The IRS' super-convenient Get Transcript online service has been suspended this week due to access irregularities in about 104,000 taxpayer accounst. We often recommend to clients that they recover missing W-2 and 1099s from the Get Transcript service, as it is common for these documents to be mishandled by employers and contractors or misplaced by taxpayers. Employers and contractors often refuse to provide copies. With the service down, we'll back to the way it was before--hounding the employers and contractors.
The IRS said that criminals used taxpayer-specific data acquired from non-IRS sources to gain unauthorized access to information on the tax accounts through the Get Transcript application. The data included Social Security information, birth dates and street addresses. Third parties gained enough information from outside sources before trying to access the IRS site, allowing them to clear a multi-step authentication process, including several personal verification questions that typically are only known by taxpayers themselves.
The matter is under review by the Treasury Inspector General for Tax Administration, along with the IRS’s Criminal Investigation unit, and the Get Transcript application has been shut down temporarily. The IRS said it would provide free credit monitoring services for the approximately 104,000 taxpayers whose accounts were accessed. In total, the IRS has identified 200,000 total attempts to access data and will be notifying all of these taxpayers about the incident.

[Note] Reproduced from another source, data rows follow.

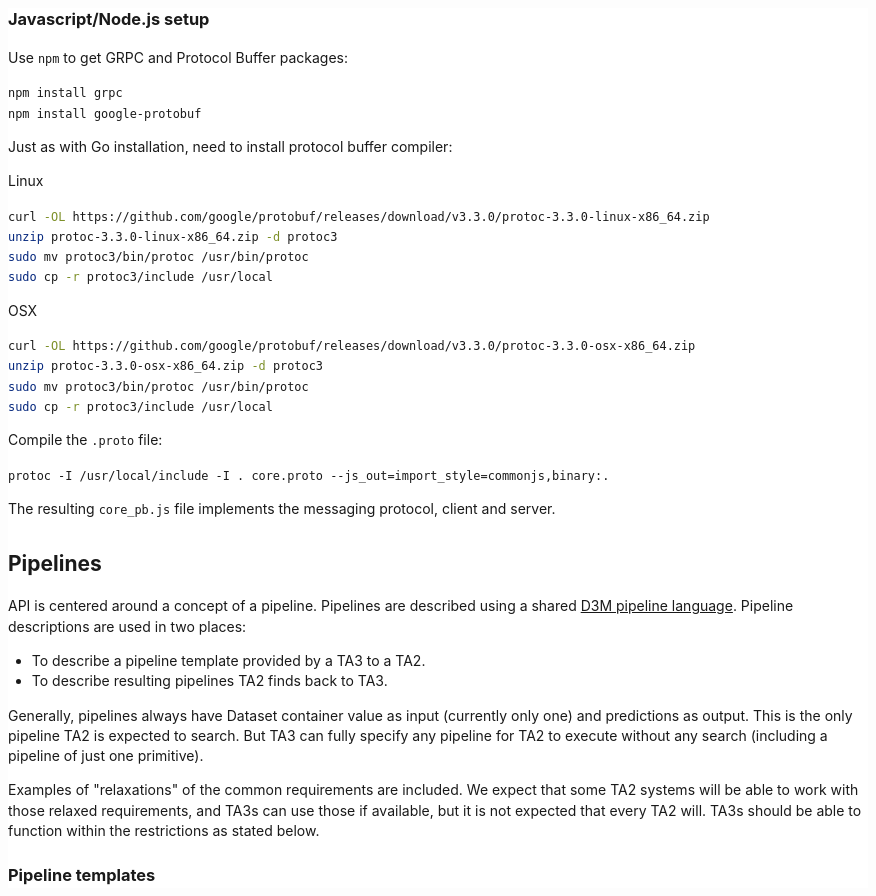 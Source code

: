 ### Javascript/Node.js setup

Use `npm` to get GRPC and Protocol Buffer packages:

```
npm install grpc
npm install google-protobuf
```

Just as with Go installation, need to install protocol buffer compiler:

Linux

```bash
curl -OL https://github.com/google/protobuf/releases/download/v3.3.0/protoc-3.3.0-linux-x86_64.zip
unzip protoc-3.3.0-linux-x86_64.zip -d protoc3
sudo mv protoc3/bin/protoc /usr/bin/protoc
sudo cp -r protoc3/include /usr/local
```

OSX

```bash
curl -OL https://github.com/google/protobuf/releases/download/v3.3.0/protoc-3.3.0-osx-x86_64.zip
unzip protoc-3.3.0-osx-x86_64.zip -d protoc3
sudo mv protoc3/bin/protoc /usr/bin/protoc
sudo cp -r protoc3/include /usr/local
```

Compile the `.proto` file:

```
protoc -I /usr/local/include -I . core.proto --js_out=import_style=commonjs,binary:.
```

The resulting `core_pb.js` file implements the messaging protocol, client and server.

## Pipelines

API is centered around a concept of a pipeline. Pipelines are described using a shared
[D3M pipeline language](https://gitlab.com/datadrivendiscovery/metalearning). Pipeline
descriptions are used in two places:

* To describe a pipeline template provided by a TA3 to a TA2.
* To describe resulting pipelines TA2 finds back to TA3.

Generally, pipelines always have Dataset container value as input (currently only
one) and predictions as output. This is the only pipeline TA2 is expected to search.
But TA3 can fully specify any pipeline for TA2 to execute without any search
(including a pipeline of just one primitive).

Examples of "relaxations" of the common requirements are included. We expect
that some TA2 systems will be able to work with those relaxed requirements,
and TA3s can use those if available, but it is not expected that every TA2
will. TA3s should be able to function within the restrictions as stated below.

### Pipeline templates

“What we have is the latest more sophisticated manifestation of a form of identity theft in the sense that we’ve detected and determined that there was unauthorized access to our Get Transcript application,” IRS Commissioner John Koskinen said during a conference call with reporters Tuesday. “That unauthorized access ran from February to May. The Get Transcript application gets you previous filings of tax returns. To try to get through to get that transcript, the criminals had to already have stolen Social Security numbers, names, addresses, and other personal identifiers available and then they had to have enough personal information for each taxpayer to be able to get through the personal-related questions, the so-called ‘out of wallet questions.’”

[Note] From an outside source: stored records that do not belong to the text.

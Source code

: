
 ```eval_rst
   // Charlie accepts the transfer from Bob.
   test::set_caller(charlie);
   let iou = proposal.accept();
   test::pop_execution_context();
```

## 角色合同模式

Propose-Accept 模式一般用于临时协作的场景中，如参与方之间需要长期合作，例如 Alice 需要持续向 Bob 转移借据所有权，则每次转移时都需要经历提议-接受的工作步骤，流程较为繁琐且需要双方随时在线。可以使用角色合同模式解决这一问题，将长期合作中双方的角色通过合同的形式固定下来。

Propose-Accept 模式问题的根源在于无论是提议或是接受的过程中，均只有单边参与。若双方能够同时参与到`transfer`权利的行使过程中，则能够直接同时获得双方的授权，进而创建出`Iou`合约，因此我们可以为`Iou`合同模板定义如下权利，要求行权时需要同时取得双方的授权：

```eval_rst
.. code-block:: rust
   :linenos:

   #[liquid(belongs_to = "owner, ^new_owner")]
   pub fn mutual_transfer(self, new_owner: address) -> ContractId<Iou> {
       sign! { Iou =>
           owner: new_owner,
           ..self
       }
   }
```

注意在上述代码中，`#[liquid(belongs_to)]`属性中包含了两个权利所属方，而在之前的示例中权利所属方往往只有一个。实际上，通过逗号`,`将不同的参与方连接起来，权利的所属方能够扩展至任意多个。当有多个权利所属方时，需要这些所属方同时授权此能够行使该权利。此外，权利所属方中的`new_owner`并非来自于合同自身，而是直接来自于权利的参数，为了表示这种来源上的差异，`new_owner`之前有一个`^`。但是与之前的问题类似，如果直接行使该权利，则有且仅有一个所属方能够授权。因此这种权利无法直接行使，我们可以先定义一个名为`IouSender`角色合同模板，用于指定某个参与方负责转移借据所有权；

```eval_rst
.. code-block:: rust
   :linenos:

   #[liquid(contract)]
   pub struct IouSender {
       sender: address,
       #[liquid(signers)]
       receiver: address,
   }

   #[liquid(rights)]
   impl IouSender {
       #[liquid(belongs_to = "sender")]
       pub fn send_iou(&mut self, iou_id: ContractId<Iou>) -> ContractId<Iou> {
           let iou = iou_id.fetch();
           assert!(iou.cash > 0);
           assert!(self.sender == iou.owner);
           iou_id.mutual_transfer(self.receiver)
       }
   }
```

Koskinen noted that the IRS had about 23 million successful downloads of the Get Transcript application during the filing season, and has identified that there were attempts by identity thieves to get access to the prior tax returns of about 200,000 taxpayers.

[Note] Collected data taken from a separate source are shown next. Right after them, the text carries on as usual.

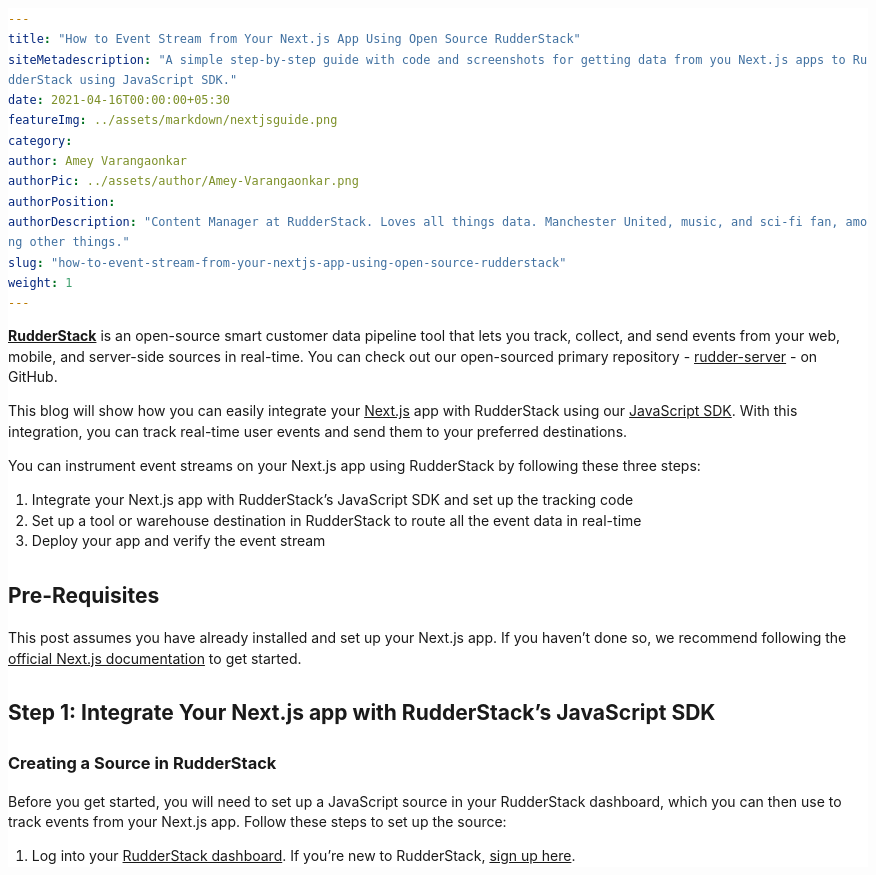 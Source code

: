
 ```yaml
---
title: "How to Event Stream from Your Next.js App Using Open Source RudderStack"
siteMetadescription: "A simple step-by-step guide with code and screenshots for getting data from you Next.js apps to RudderStack using JavaScript SDK."
date: 2021-04-16T00:00:00+05:30
featureImg: ../assets/markdown/nextjsguide.png
category:
author: Amey Varangaonkar
authorPic: ../assets/author/Amey-Varangaonkar.png
authorPosition:
authorDescription: "Content Manager at RudderStack. Loves all things data. Manchester United, music, and sci-fi fan, among other things."
slug: "how-to-event-stream-from-your-nextjs-app-using-open-source-rudderstack"
weight: 1
---
```


**[RudderStack](https://rudderstack.com/)** is an open-source smart customer data pipeline tool that lets you track, collect, and send events from your web, mobile, and server-side sources in real-time. You can check out our open-sourced primary repository - [rudder-server](https://github.com/rudderlabs/rudder-server) - on GitHub.

This blog will show how you can easily integrate your [Next.js](https://nextjs.org/) app with RudderStack using our [JavaScript SDK](https://github.com/rudderlabs/rudder-sdk-js). With this integration, you can track real-time user events and send them to your preferred destinations. 

You can instrument event streams on your Next.js app using RudderStack by following these three steps:



1. Integrate your Next.js app with RudderStack’s JavaScript SDK and set up the tracking code
2. Set up a tool or warehouse destination in RudderStack to route all the event data in real-time
3. Deploy your app and verify the event stream


## Pre-Requisites

This post assumes you have already installed and set up your Next.js app. If you haven’t done so, we recommend following the [official Next.js documentation](https://nextjs.org/docs) to get started.


## Step 1: Integrate Your Next.js app with RudderStack’s JavaScript SDK


### Creating a Source in RudderStack

Before you get started, you will need to set up a JavaScript source in your RudderStack dashboard, which you can then use to track events from your Next.js app. Follow these steps to set up the source:

1. Log into your [RudderStack dashboard](https://app.rudderstack.com/). If you’re new to RudderStack, [sign up here](https://app.rudderlabs.com/signup?type=freetrial).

“About 100,000 were unsuccessful,” he added. “They could not work through the barriers that we had established, but unfortunately about 104,000 did get through and were able to access earlier tax returns. Those tax returns have basic tax information on them and are mostly used to file a better fraudulent tax return for a refund.”
Koskinen pointed out that the IRS’s filters have gotten increasingly sophisticated, and this year the IRS stopped nearly 3 million suspicious returns “at the door” rather than accepting them for filing and then followed up with taxpayers to authenticate them.
“But those filters depend upon anomalies, and so to the extent that a fraudulent return can look closely like a previously filed tax return, you have a better chance of getting through the filters,” he said. “We think—and we have a lot more analysis that we have to do—that a relatively small number of these incidents, where the 104,000 transcripts were available, turned themselves into refund frauds that were paid out this year, but our real concern is the 200,000 taxpayers. We think that all of them, even those where no-one accessed their earlier returns, need to receive a notice from us advising them of the fact that their Social Security numbers and personal information is in the hands of criminals. All of them will get that notice.”
With the 104,000 where access was gained to their returns, the IRS will provide them with credit-monitoring as well, he added, and for all 200,000 the IRS will mark them in its system to protect the taxpayers against anyone subsequently filing a false return, either this summer or next filing season before they file.
“We greatly regret that this additional information is available to criminals, although as I say it’s primarily attractive for them to file fraudulent refunds going forward,” said Koskinen. “We’ve taken the Get Transcript application down late last week and we won’t put it back up until we’re satisfied that we’ve improved the security.”
He pointed out that the IRS faces the challenge of making the security questions stringent enough so that fraudsters won’t get through, while still enabling legitimate taxpayers to be able to get the tax transcripts when they need them for mortgage applications and the like.
“For the 23 million people who successfully downloaded their transcripts, we have a balance there of making sure they can continue, properly authenticated, to have access to those transcripts without having to either get them in person or call us and have them mailed to them,” said Koskinen. “That’s the situation we are facing. It is clear, as our criminal investigators note, their estimate is 80 percent of the identity theft and refund fraud we’re dealing with is related to organized crime here and around the world, and this is just another example. These are extremely sophisticated criminals with access to a tremendous amount of data. I would stress that this in no way has anything to do with our basic tax-filing system, the data that we have that we collected from 150 million people this year. All of that is secure. This is a single application that you have to have a lot of information to be able to try to access.”
He pointed out that this is not technically a security breach, since the IRS’s basic information is still secured, but it’s a modified form of identity theft, giving the criminals enough data to impersonate the taxpayer.
We'll keep you posted when the Get Transcript service is restored.